Mahlon Loomis made many unsubstantiated claims about successfully making two-way wireless telegraph transmissions, beginning in 1866. This was a full decade before the introduction of Bell's telephone, but once that appeared, Loomis claimed his system was easily adaptable to wireless telephoning as well, and in this report made the -- once again unverified -- claim that he was now holding two-way telephone conversations through the air to an (unnamed) assistant located twenty miles (32 kilometers) away.

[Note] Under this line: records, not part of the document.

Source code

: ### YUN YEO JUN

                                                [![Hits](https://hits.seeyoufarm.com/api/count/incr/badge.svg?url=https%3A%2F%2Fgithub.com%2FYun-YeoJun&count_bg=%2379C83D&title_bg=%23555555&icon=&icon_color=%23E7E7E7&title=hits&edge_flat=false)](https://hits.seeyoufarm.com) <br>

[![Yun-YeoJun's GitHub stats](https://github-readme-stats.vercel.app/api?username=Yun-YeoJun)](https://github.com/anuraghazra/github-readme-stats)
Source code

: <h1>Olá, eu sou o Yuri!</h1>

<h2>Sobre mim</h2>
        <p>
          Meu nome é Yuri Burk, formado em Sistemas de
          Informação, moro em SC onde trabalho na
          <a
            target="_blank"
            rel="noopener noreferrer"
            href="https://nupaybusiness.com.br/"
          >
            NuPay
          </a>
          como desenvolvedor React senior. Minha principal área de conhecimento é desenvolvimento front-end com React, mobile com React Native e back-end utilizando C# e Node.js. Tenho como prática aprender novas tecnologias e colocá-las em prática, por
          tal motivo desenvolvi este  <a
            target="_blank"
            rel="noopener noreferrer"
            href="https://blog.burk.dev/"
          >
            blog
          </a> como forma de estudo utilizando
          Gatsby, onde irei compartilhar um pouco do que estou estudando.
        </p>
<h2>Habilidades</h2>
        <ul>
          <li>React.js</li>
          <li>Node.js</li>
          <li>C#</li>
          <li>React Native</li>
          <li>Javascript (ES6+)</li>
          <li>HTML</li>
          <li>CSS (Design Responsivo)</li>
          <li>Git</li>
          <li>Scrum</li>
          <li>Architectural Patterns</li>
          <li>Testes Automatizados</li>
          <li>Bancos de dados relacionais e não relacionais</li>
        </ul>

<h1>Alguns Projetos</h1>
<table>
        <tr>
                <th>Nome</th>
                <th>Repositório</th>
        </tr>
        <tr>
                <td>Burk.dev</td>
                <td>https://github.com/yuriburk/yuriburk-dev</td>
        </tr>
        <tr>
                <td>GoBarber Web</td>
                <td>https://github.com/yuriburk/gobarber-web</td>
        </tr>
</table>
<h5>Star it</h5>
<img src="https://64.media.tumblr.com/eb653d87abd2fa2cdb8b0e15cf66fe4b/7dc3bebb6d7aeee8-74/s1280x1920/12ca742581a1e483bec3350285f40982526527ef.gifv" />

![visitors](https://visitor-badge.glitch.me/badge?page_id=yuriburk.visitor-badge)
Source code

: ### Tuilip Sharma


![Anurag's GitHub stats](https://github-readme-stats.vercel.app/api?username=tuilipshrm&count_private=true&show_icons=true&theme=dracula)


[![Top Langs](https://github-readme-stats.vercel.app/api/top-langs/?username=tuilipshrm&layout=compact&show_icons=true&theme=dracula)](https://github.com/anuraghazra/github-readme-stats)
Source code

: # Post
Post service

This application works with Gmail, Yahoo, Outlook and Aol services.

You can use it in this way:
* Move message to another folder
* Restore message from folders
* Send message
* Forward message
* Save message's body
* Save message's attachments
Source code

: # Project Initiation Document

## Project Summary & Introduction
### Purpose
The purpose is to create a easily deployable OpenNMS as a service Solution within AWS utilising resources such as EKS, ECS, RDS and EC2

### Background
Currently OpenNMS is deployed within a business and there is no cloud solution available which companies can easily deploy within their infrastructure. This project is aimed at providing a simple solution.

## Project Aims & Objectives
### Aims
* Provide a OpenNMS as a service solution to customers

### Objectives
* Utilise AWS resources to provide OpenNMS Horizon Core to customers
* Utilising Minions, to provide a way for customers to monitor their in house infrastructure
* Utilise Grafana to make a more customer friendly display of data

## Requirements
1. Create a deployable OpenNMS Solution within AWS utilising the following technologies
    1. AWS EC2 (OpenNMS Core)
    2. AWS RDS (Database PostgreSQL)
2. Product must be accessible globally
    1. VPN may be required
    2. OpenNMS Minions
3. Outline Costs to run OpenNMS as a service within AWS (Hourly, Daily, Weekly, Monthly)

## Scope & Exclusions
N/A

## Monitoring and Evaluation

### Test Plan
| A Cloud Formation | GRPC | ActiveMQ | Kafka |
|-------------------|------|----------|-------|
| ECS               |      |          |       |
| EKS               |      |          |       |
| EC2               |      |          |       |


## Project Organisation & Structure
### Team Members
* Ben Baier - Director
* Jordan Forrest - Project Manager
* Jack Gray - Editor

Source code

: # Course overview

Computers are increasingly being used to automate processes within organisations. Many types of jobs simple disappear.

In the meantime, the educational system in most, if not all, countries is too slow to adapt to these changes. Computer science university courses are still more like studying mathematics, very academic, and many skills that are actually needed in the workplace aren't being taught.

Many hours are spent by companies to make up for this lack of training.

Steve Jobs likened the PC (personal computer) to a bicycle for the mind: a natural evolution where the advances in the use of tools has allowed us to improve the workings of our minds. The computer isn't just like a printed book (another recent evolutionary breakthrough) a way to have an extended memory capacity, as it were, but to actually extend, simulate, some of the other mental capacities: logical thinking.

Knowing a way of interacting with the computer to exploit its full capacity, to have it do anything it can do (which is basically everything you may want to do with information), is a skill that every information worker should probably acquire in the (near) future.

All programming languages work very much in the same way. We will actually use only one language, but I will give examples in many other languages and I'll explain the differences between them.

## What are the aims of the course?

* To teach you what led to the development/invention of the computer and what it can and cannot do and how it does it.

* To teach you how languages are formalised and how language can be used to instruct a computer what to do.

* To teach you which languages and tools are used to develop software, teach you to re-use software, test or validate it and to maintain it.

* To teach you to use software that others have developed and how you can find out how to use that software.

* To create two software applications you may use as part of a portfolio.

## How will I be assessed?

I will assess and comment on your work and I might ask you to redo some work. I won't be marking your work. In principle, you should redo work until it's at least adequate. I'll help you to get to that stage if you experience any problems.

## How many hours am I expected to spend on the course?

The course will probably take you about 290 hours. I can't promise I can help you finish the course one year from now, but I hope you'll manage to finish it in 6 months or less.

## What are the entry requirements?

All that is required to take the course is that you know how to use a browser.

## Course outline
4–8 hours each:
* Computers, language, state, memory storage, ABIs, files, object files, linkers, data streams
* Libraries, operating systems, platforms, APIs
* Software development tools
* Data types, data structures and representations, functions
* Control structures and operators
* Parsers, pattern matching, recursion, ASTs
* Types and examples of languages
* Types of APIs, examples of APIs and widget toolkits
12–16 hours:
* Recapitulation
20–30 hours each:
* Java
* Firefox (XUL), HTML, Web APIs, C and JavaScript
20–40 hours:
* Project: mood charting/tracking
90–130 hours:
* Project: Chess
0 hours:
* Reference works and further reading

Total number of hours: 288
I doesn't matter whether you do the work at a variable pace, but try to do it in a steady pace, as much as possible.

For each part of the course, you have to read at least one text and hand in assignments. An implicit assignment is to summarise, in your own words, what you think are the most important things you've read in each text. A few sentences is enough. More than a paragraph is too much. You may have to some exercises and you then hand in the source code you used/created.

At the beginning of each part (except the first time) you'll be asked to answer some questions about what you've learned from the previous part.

American Socialist, April 17, 1879, pages 126-127:
Professor Loomis appears to be enthusiastically engaged in carrying on his experiments in aerial telegraphy in West Virginia. Aerial telegraphy is based on a theory that at certain elevations there is a natural electric current, by taking advantage of which, wires may be wholly dispensed with. It is said that he has telegraphed as far as 11 miles by means of kites flown with copper wire. When the kites reached the same altitude or got into the same current, communication by means of an instrument similar to the Morse instrument was easy and perfect, but ceased as soon as one of the kites was lowered. He has built towers on two hills about 20 miles apart, and from the tops of them run up steel rods into the region of the electric current. The Professor announces that he has recently discovered that the telephone can be used for this method of communication as well as telegraphic instruments, and that of late he has done all his talking with his assistant, 20 miles away, by a telephone, the connection being aerial only. He claims that he can telegraph across the sea without wires other than those necessary to reach the elevation of the current. There seems to be no immediate possibility, however, of our getting on without poles and wires and ocean cables.--Cincinnati Commercial Review.